There and thus they would muse; if their grief were the grief of oppression they would wish themselves kings; if their grief were poverty, wish themselves millionaires; if sin, they would wish they were saints or angels; if despised love, that they were some much-courted Adonis of county fame.
Some had been known to stand and think so long with this fixed gaze downward that eventually they had allowed their poor carcases to follow that gaze; and they were discovered the next morning out of reach of their troubles, either here or in the deep pool called Blackwater, a little higher up the river.

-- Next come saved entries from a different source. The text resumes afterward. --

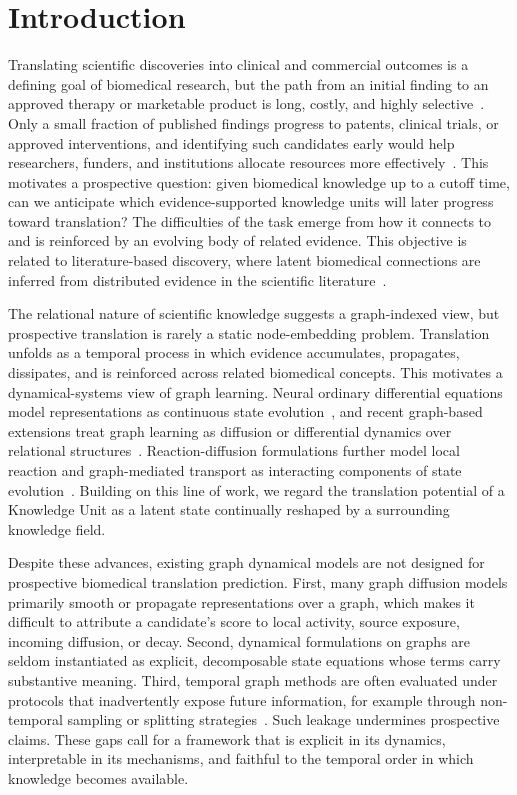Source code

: \documentclass[conference]{IEEEtran}
\begin{document}
\section{Introduction}
Translating scientific discoveries into clinical and commercial outcomes is a defining goal of biomedical research, but the path from an initial finding to an approved therapy or marketable product is long, costly, and highly selective~\cite{fortunato2018science}. Only a small fraction of published findings progress to patents, clinical trials, or approved interventions, and identifying such candidates early would help researchers, funders, and institutions allocate resources more effectively~\cite{ahmadpoor2017dual}. This motivates a prospective question: given biomedical knowledge up to a cutoff time, can we anticipate which evidence-supported knowledge units will later progress toward translation? The difficulties of the task emerge from how it connects to and is reinforced by an evolving body of related evidence. This objective is related to literature-based discovery, where latent biomedical connections are inferred from distributed evidence in the scientific literature~\cite{swanson1986fish}.

The relational nature of scientific knowledge suggests a graph-indexed view, but prospective translation is rarely a static node-embedding problem. Translation unfolds as a temporal process in which evidence accumulates, propagates, dissipates, and is reinforced across related biomedical concepts. This motivates a dynamical-systems view of graph learning. Neural ordinary differential equations model representations as continuous state evolution~\cite{chen2018neural}, and recent graph-based extensions treat graph learning as diffusion or differential dynamics over relational structures~\cite{chamberlain2021grand,rusch2022graphcon}. Reaction-diffusion formulations further model local reaction and graph-mediated transport as interacting components of state evolution~\cite{eliasof2024graph}. Building on this line of work, we regard the translation potential of a Knowledge Unit as a latent state continually reshaped by a surrounding knowledge field.

Despite these advances, existing graph dynamical models are not designed for prospective biomedical translation prediction. First, many graph diffusion models primarily smooth or propagate representations over a graph, which makes it difficult to attribute a candidate's score to local activity, source exposure, incoming diffusion, or decay. Second, dynamical formulations on graphs are seldom instantiated as explicit, decomposable state equations whose terms carry substantive meaning. Third, temporal graph methods are often evaluated under protocols that inadvertently expose future information, for example through non-temporal sampling or splitting strategies~\cite{kapoor2023leakage}. Such leakage undermines prospective claims. These gaps call for a framework that is explicit in its dynamics, interpretable in its mechanisms, and faithful to the temporal order in which knowledge becomes available.
\end{document}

To this bridge came Henchard, as other unfortunates had come before him, his way thither being by the riverside path on the chilly edge of the town.
Here he was standing one windy afternoon when Durnover church clock struck five.

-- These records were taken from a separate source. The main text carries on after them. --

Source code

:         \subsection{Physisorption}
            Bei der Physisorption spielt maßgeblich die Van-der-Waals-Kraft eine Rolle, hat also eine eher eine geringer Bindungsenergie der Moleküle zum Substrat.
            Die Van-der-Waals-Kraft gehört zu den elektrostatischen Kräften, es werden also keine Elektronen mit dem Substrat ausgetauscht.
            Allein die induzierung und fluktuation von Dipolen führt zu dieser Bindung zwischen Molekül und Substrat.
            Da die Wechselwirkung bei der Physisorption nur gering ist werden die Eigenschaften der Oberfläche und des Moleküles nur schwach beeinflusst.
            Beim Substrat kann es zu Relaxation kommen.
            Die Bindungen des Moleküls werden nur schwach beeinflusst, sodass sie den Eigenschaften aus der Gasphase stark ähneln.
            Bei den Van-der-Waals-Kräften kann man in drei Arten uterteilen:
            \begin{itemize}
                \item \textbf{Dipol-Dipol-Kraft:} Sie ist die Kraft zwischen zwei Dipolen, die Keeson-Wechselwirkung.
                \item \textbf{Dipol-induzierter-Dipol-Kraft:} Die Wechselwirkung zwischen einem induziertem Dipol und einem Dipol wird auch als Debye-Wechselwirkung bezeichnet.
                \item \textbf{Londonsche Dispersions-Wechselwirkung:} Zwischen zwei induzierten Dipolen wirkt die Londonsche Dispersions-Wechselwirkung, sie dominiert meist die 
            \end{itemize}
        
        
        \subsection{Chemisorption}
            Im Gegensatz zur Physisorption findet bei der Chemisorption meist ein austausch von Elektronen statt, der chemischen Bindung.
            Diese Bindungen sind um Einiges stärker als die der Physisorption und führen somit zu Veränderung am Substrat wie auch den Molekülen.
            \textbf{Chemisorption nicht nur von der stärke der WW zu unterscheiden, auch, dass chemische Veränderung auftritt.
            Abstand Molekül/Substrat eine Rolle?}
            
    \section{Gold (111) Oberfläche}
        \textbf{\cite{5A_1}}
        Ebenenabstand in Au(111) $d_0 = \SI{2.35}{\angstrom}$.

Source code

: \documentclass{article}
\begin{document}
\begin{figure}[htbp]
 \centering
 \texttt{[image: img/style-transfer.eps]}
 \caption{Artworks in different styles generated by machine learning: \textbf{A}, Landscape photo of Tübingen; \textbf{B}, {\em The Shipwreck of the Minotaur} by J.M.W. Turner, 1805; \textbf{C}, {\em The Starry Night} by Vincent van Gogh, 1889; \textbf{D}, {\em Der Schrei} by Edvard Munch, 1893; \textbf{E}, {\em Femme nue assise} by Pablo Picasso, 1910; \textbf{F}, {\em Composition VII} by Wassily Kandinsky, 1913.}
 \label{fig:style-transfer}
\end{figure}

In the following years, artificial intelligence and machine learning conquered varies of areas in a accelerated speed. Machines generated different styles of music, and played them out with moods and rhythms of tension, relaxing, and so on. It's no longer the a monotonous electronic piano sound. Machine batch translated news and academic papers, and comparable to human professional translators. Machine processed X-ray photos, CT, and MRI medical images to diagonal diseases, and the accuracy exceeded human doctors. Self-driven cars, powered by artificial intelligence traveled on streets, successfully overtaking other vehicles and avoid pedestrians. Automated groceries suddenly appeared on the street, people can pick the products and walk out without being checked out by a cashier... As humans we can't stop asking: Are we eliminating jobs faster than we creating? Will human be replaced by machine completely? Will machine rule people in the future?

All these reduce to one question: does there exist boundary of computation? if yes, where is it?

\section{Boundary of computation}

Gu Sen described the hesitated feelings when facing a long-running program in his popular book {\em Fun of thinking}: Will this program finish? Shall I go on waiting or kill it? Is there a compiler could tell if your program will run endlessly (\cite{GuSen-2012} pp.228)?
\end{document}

While the gusts were bringing the notes to his ears across the damp intervening flat a man passed behind him and greeted Henchard by name.
Henchard turned slightly and saw that the corner was Jopp, his old foreman, now employed elsewhere, to whom, though he hated him, he had gone for lodgings because Jopp was the one man in Casterbridge whose observation and opinion the fallen corn-merchant despised to the point of indifference.
Henchard returned him a scarcely perceptible nod, and Jopp stopped.
“He and she are gone into their new house to-day,” said Jopp.
“Oh,” said Henchard absently. “Which house is that?”
“Your old one.”
“Gone into my house?” And starting up Henchard added, “MY house of all others in the town!”
“Well, as somebody was sure to live there, and you couldn’t, it can do ‘ee no harm that he’s the man.”
It was quite true: he felt that it was doing him no harm.
Farfrae, who had already taken the yards and stores, had acquired possession of the house for the obvious convenience of its contiguity.
And yet this act of his taking up residence within those roomy chambers while he, their former tenant, lived in a cottage, galled Henchard indescribably.
Jopp continued:
“And you heard of that fellow who bought all the best furniture at your sale?
He was bidding for no other than Farfrae all the while!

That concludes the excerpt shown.